The religious sanctioning of slavery, as was the reality of Christians in the South, should be a very important topic in every classroom today. How can religion sanction atrocities? This is the crisis we face with international terrorist who are defending Religious beliefs, hoping to receive 72 virgins in heaven. These are important philosophical concepts that must be, in my opinion, out there, discussed in classrooms and institutions, so that the strongest voice does not hijack the topic and end up sanctioning slavery, or the oppression of women, or severing heads, all in the name of religion. Again - the same concept "I am better than you. My religion is better than yours. My skin colour is better than yours." You may add your 'betters' but this human frailt, the belief that "I am Right" is to be taught and fought in schools. How else could the Fraternity scandal have happened? These were twenty something year old kids. How did they not know that times have changes and that it is no longer acceptable to lynch and hang people and use the n word and think this is funny? Natalie told me that she heard that that some fraternities had parties where they sprinkled cotton balls from the drug store and hired black kids to pick them up, and this was considered funny? HUH? Those kids missed something. Society missed something. How can you change the homes that these kids grew up in? John Ridley said - its not what happens behind the glass of a bus - its what is happening right out in the open of daylight, that troubles him. He is a success, he says because he is a product of change and took advantage of the opportuity to change.
Ferguson? Would the prejudices continue if Martin Luther King's non violence Civil Rights Movement be taught in every classroom over the past 20 years? 30 years? forty years?

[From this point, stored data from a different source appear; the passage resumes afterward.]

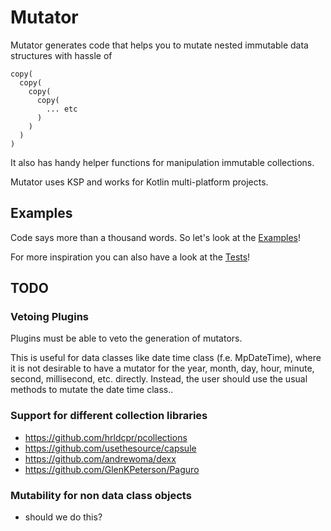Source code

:# Mutator

Mutator generates code that helps you to mutate nested immutable data structures with hassle of

```
copy(
  copy(
    copy(
      copy(
        ... etc
      )
    )
  )
)
```

It also has handy helper functions for manipulation immutable collections.

Mutator uses KSP and works for Kotlin multi-platform projects.

## Examples

Code says more than a thousand words. So let's look at the [Examples](core/docs/mutator::docs/index.md)!

For more inspiration you can also have a look at the [Tests](core/src/jvmTest/kotlin)!

## TODO

### Vetoing Plugins

Plugins must be able to veto the generation of mutators.

This is useful for data classes like date time class (f.e. MpDateTime), where
it is not desirable to have a mutator for the year, month, day, hour, minute, second, millisecond, etc. directly.
Instead, the user should use the usual methods to mutate the date time class..

### Support for different collection libraries

- https://github.com/hrldcpr/pcollections
- https://github.com/usethesource/capsule
- https://github.com/andrewoma/dexx
- https://github.com/GlenKPeterson/Paguro

### Mutability for non data class objects

- should we do this?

Selma is 50 years old!!! Would the white kids, learning about the movement, who choose police work as a career, behave like the people resigning now? Are we really not wanting the same thing?
Department of Justice. In my opinion, too little too late, they did not do enough to help black kids in jail. Obama. He did not do enough to help black kids in jail. You know how I know? Cuz Greg, a 65 year old white business man was processed as a black man and was in jail with kids 18 to 30 years old for 10 days, in Cook county Chicago and Tuscumbia Alabama, and he told me about the injustice he saw first hand.

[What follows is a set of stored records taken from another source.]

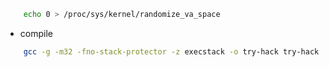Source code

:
 ```sh 
    echo 0 > /proc/sys/kernel/randomize_va_space

```

* compile 

```sh
    gcc -g -m32 -fno-stack-protector -z execstack -o try-hack try-hack.c

```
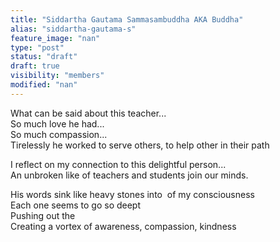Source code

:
 ```yaml
---
title: "Siddartha Gautama Sammasambuddha AKA Buddha"
alias: "siddartha-gautama-s"
feature_image: "nan"
type: "post"
status: "draft"
draft: true
visibility: "members"
modified: "nan"
---
```


<p>What can be said about this teacher... <br>So much love he had... <br>So much compassion...<br>Tirelessly he worked to serve others, to help other in their path</p><p>I reflect on my connection to this delightful person...<br>An unbroken like of teachers and students join our minds.</p><p>His words sink like heavy stones into  of my consciousness<br>Each one seems to go so deept<br>Pushing out the<br>Creating a vortex of awareness, compassion, kindness<br></p>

And my last story is that Board games have become popular again. Sales are up, and cafes are opening up to play games with people. And that bring me to Battleship. Did I mention I was Latvian? My Dad and I would play battle ship. He would pull out two sheets of graph paper. He made two 10 x 10 squares on his sheet and taught me to make my squares on my peice of paper, and we drew in out our ships, and away we went, playing Battleship! Fifty years ago, the game probably cost us 2 cents if that! Hahaha, I just learned that my apple laptop doesn't even have the cent symbol anymore. And that is how I learned that you don't need a board game to have fun, you just need graph paper! ( and you have to be taught to make a 10x10 square).